Bioelectric sensors for continuous registration of nitric oxide (NO) concentrations in tissues provide a new tool for invasive measurement of this gaseous molecule. This study sought to validate cerebral NO measurements using an amperiometric sensor. A series of experiments in 1- to 3-day-old piglets was carried out to study the response of NO and microcirculation during hypoxia (FiO2 0.06) and reoxygenation with 100% and 21% oxygen. Two-channel laser Doppler flowmetry was performed in the forebrain cortex. Significant decreases of NO levels were observed immediately after induction of hypoxemia (p < 0.05). During reoxygenation with 21 or 100% O-2 for 30 min, NO increased significantly compared to the values at the end of hypoxia (p < 0.05). The increase of NO levels in the 100% oxygen group was greater than the increase in the 21% oxygen group (p < 0.05). There were no Significant differences between the two groups during the following 3.5 h of observation. A significant increase in CBF was found in the first 2 min of hypoxia (p < 0.05), it then continued to fall to values significantly lower than baseline values at the end of hypoxemia (p < 0.05). During reoxygenation CBF normalised and there were consistent but no Significant differences between the two reoxygenation groups.
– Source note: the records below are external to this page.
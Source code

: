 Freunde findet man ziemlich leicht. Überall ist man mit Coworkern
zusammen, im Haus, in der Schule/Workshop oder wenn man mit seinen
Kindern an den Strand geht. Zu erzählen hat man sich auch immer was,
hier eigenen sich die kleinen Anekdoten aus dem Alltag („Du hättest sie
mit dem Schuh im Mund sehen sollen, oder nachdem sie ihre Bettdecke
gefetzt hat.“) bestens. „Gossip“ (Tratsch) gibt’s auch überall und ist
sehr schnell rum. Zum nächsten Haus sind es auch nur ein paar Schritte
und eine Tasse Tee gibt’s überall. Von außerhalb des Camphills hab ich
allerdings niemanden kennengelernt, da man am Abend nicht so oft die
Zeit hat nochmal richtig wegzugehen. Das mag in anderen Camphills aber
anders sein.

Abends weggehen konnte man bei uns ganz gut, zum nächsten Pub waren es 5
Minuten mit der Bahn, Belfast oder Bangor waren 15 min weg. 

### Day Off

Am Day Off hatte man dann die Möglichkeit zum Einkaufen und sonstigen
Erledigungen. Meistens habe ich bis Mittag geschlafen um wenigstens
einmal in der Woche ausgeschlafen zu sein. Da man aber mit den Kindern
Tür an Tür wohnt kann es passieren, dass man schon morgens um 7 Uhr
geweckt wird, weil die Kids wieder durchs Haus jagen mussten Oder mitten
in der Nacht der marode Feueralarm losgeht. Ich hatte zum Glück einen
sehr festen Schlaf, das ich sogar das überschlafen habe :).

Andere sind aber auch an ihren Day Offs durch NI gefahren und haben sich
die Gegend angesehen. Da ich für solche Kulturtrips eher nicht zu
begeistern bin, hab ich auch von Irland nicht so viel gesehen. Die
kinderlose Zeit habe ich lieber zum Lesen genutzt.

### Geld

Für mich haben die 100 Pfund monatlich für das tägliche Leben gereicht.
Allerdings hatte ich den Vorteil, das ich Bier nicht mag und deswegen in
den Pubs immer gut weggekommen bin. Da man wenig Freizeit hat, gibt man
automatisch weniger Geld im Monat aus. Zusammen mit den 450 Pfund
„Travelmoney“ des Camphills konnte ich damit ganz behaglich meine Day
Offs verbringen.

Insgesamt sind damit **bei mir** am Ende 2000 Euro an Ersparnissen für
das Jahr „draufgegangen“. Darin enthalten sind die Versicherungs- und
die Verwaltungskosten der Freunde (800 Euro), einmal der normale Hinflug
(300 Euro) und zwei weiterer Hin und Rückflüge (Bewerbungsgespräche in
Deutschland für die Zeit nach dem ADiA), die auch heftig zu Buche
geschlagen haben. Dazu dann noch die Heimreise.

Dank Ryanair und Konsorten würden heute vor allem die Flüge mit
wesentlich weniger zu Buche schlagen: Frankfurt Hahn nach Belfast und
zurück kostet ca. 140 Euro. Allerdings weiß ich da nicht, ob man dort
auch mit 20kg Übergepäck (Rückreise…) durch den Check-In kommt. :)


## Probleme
We conclude that NO concentration decreased during the course of hypoxia. Hypoxia-induced cerebral hyperaemia occurred in spite Of significantly lower NO concentrations. Reoxygenation with 21 or 100% O-2 restored CBF in both groups similarly, although values were higher after reoxygenation with 100% O-2 compared to air. In fact, reoxygenation with 100% O-2 led to supranormal levels of NO by contrast to 21% O-2.